**What you have to do:** Read the data and repeat it in full, exactly.

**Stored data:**

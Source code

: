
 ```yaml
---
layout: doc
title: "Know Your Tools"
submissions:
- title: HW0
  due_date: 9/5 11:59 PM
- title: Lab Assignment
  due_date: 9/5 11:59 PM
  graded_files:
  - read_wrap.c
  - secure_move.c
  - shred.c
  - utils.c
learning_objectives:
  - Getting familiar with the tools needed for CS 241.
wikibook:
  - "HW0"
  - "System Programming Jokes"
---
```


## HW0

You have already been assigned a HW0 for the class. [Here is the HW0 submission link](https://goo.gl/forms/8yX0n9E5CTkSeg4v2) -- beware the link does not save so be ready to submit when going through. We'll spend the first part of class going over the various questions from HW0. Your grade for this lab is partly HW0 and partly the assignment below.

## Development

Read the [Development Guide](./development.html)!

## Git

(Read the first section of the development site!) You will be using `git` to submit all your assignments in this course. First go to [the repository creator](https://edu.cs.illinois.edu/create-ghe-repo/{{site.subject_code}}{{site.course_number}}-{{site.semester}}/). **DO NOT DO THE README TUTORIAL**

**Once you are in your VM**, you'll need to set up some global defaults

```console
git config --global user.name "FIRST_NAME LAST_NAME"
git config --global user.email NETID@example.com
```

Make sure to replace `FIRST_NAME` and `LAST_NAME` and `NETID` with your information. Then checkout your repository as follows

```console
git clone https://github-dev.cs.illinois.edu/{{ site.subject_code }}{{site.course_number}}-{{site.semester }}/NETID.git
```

**Exercise response:**
Source code

:
 ```yaml
---
layout: doc
title: "Know Your Tools"
submissions:
- title: HW0
  due_date: 9/5 11:59 PM
- title: Lab Assignment
  due_date: 9/5 11:59 PM
  graded_files:
  - read_wrap.c
  - secure_move.c
  - shred.c
  - utils.c
learning_objectives:
  - Getting familiar with the tools needed for CS 241.
wikibook:
  - "HW0"
  - "System Programming Jokes"
---
```


## HW0

You have already been assigned a HW0 for the class. [Here is the HW0 submission link](https://goo.gl/forms/8yX0n9E5CTkSeg4v2) -- beware the link does not save so be ready to submit when going through. We'll spend the first part of class going over the various questions from HW0. Your grade for this lab is partly HW0 and partly the assignment below.

## Development

Read the [Development Guide](./development.html)!

## Git

(Read the first section of the development site!) You will be using `git` to submit all your assignments in this course. First go to [the repository creator](https://edu.cs.illinois.edu/create-ghe-repo/{{site.subject_code}}{{site.course_number}}-{{site.semester}}/). **DO NOT DO THE README TUTORIAL**

**Once you are in your VM**, you'll need to set up some global defaults

```console
git config --global user.name "FIRST_NAME LAST_NAME"
git config --global user.email NETID@example.com
```

Make sure to replace `FIRST_NAME` and `LAST_NAME` and `NETID` with your information. Then checkout your repository as follows

```console
git clone https://github-dev.cs.illinois.edu/{{ site.subject_code }}{{site.course_number}}-{{site.semester }}/NETID.git
```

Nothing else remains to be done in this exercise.